ㄧヌㄧㄡ ) can't simple and easy identification and cause the operation trouble of follow-up system, as: can't be forwarded to correct extension set apace automatically because of can't the correct name of identification causing, reduce the use effect of voice forwarding system.

(2) as using voice hospital registration system in hospital; Possessed a cover voice identification system in above-mentioned voice hospital registration system device all, voice data of importing sending a telegram here such as name etc. enter in the voice identification system by microphone; And the voice identification system of hospital generally is to have utilized the pronunciation mode to import a Chinese database earlier, as: someone name and registration form under it in the hospital, when then using, this voice identification system must be at the in addition identification of incoming call input voice data, export use from Chinese database, to capture correct Chinese words and phrases or signal, as: the incoming call input data was " Yo-yo Ma " and together with an identification number (as the registration form number) originally, but the voice data of input is (ㄇㄚㄧㄡㄧㄡ

), and " Yo-yo Ma " is with pronunciation (ㄇㄚ in the Chinese database of voice identification system ㄧㄡ

ㄧㄡ ) store, cause voice data (the ㄇㄚ that easily makes input ㄧㄡ

ㄧㄡ ) can't simple and easy identification to export correct Chinese words and phrases or signal, cause the operation trouble of follow-up system, as: can't the correct name of identification in the hospital cause and can't voice register (wherein, the long character string of registration form number situation that breaking of voice also may take place).

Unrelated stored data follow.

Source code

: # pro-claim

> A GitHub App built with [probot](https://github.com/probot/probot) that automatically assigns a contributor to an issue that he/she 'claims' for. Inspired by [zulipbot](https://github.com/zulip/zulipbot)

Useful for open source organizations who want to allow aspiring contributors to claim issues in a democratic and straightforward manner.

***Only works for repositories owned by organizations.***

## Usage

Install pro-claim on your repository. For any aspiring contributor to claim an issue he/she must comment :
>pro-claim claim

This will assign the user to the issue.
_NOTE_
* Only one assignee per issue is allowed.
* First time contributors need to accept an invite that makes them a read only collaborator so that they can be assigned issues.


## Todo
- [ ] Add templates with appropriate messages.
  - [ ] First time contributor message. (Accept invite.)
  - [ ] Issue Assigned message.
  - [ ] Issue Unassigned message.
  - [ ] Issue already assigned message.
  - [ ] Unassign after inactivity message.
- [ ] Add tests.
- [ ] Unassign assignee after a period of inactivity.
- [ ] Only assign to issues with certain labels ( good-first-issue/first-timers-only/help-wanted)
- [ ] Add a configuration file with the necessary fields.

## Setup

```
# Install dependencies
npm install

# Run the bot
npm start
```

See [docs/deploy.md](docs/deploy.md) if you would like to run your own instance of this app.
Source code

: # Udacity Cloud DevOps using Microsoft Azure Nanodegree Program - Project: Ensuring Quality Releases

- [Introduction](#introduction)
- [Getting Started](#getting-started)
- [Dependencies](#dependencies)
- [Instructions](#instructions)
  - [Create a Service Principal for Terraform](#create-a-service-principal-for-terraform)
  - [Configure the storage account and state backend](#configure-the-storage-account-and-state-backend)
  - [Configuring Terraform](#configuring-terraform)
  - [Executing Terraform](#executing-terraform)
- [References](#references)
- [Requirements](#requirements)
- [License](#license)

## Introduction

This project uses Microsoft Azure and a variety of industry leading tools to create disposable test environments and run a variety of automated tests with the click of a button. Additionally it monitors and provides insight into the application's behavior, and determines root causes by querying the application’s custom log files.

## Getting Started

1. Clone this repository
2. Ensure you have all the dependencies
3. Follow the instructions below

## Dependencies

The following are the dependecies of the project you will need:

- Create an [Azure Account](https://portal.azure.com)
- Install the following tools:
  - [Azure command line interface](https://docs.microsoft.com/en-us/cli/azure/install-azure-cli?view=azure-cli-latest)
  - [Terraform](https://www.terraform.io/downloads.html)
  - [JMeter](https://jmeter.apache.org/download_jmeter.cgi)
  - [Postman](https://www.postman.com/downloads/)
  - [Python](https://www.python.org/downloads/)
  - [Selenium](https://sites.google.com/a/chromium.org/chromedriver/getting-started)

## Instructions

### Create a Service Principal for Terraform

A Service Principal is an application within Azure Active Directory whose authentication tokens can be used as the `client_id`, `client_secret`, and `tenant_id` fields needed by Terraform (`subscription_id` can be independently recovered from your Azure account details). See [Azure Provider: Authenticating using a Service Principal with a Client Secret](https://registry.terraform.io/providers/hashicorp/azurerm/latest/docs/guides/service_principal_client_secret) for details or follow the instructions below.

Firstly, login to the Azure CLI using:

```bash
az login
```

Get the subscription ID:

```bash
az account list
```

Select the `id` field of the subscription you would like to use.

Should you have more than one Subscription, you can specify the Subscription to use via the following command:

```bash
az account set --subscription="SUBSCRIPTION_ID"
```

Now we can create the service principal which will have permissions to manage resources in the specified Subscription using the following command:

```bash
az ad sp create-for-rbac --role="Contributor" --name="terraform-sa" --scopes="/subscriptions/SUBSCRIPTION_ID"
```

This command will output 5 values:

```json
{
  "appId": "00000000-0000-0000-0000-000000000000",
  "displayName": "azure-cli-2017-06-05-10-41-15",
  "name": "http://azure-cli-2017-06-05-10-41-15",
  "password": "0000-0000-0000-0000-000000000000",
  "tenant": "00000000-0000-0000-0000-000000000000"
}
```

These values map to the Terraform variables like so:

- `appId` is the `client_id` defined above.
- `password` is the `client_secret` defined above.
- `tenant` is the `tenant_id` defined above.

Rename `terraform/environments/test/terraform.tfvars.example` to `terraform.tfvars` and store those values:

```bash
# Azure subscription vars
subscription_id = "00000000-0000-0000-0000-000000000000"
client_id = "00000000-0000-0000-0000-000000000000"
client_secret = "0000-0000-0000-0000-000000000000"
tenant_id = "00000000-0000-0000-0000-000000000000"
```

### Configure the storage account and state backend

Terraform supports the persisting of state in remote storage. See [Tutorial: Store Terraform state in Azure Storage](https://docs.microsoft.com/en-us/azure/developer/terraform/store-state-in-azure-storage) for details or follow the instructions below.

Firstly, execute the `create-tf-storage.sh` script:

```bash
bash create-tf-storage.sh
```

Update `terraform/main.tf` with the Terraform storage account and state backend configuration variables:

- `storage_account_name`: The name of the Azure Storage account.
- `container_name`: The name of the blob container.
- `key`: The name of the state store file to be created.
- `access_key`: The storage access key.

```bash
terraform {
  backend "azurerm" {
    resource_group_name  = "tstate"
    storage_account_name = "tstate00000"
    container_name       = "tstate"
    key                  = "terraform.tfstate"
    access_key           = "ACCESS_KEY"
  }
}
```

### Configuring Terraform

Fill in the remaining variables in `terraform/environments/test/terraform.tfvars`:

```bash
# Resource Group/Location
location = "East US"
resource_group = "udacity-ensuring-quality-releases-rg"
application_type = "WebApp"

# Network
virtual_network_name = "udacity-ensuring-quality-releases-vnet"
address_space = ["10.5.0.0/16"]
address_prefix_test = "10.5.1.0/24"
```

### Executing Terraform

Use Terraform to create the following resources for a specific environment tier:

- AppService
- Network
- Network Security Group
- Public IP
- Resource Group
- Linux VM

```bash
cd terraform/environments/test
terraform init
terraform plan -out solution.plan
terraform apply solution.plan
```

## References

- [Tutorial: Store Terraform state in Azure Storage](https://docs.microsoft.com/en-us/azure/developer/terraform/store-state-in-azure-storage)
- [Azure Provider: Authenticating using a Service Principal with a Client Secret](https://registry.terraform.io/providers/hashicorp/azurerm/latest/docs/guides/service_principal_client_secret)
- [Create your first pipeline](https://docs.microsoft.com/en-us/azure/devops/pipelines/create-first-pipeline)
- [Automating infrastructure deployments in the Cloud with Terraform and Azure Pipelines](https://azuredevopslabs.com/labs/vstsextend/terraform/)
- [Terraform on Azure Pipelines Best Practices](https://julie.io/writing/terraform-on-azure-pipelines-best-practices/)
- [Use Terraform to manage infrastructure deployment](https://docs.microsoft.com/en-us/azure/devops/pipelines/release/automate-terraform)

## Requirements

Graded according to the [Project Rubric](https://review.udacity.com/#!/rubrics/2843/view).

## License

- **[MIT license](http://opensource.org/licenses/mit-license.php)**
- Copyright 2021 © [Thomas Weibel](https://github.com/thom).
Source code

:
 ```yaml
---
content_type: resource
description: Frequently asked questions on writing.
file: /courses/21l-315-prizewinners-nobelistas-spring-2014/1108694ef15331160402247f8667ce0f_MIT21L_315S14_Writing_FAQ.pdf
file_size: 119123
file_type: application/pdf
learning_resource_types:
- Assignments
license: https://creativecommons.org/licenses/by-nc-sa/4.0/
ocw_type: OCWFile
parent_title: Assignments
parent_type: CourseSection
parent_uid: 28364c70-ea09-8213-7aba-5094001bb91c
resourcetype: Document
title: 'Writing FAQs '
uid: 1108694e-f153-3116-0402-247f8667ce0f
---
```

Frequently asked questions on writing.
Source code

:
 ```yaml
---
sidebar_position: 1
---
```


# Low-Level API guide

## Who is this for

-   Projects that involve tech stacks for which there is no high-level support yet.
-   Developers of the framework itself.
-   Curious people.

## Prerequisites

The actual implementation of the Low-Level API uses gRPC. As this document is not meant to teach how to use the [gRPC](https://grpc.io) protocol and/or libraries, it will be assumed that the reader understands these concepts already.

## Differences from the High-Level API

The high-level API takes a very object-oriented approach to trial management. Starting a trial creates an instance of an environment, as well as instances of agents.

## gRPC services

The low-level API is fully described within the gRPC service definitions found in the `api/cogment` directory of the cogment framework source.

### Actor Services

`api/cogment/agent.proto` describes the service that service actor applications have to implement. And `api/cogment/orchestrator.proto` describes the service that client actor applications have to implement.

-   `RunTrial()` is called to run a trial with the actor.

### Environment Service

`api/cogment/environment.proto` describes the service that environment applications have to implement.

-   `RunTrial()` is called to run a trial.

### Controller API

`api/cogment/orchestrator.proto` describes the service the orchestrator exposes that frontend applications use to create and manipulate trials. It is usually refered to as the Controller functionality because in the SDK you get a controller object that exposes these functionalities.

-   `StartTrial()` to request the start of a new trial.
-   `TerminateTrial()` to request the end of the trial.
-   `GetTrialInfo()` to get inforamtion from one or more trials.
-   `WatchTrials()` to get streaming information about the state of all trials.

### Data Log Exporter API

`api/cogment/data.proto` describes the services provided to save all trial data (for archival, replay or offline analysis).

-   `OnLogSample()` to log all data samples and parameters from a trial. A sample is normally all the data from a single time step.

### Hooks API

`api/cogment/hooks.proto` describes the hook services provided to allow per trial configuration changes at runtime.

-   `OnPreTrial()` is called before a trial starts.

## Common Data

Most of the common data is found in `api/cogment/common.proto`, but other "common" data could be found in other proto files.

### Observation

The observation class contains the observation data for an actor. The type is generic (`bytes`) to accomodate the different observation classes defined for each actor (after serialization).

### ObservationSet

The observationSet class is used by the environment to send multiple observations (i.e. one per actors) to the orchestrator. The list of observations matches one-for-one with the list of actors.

(3) as voice switching system of restaurant's guest extension or the like: possessed a cover voice identification system in the said system device all, the voice data will send a telegram here and import as name or guest extension etc., enters by microphone in this voice identification system; And the voice identification system in restaurant generally is to have utilized the pronunciation mode to import a Chinese database earlier, as: a certain objective room number reaches tenant's name of check-in in the restaurant, when then using, this voice identification system must be at the in addition identification of the voice data of incoming call input, export use from Chinese database, to capture correct Chinese words and phrases or signal, as: the incoming call input data was that " Yo-yo Ma " reaches together with an identification number (as the guest room number) originally, but the voice data of input is (ㄇㄚ

ㄧㄡ

ㄧㄡ ), and " Yo-yo Ma " is with pronunciation (ㄇㄚ in the Chinese database of voice identification system

ㄧㄡ

ㄧㄡ ) store, cause voice data (the ㄇㄚ that easily makes input

ㄧㄡ

) can't simple and easy identification to export correct Chinese words and phrases or signal, cause the operation trouble of follow-up system, as: restaurant because of the correct name of tenant in can't the incoming call recognizing voice, cause and to be forwarded to the guest room automatically, and the incoming call of wanting desire switching guest room in the general restaurant telephone system must be represented guest extension and tenant's correct name, beginning will be sent a telegram here and will be forwarded to the guest room automatically if coincide, in case promote improperly.

Summary of the invention

The discrimination method that the purpose of this invention is to provide breaking of voice in a kind of Chinese speech identification system is to increase the accuracy of System Discrimination.

The present invention's method may further comprise the steps:

Utilize keyboard or other input media, Chinese material is input into the data buffer zone;

Utilize words and phrases to judge the resolution process unit, handle the Chinese material of data buffer zone, and distinguish continuously " three " sound or appellation reduplicated word according to speech circle rule;

At the appellation reduplicated word of Chinese material, produce appellation reduplicated word data, and be stored in Storage Media;

At continuous " three " in Chinese material sound, produce continuously " three " sound data, and be stored in Storage Media;

Make Storage Media be connected in the signal fusing processor;

Reception one sees through the Chinese speech data of the phonetic entry of signal encoding;

Utilize the signal fusing processor, according to the data of Storage Media and the Chinese speech data of phonetic entry is carried out identification;

Again comparison result is exported.

Described words and phrases judgement resolution process unit is to decompose the Chinese material of input according to speech circle rule, makes to divide into general comparison, continuous " three " acoustic ratio to reaching the comparison of appellation reduplicated word.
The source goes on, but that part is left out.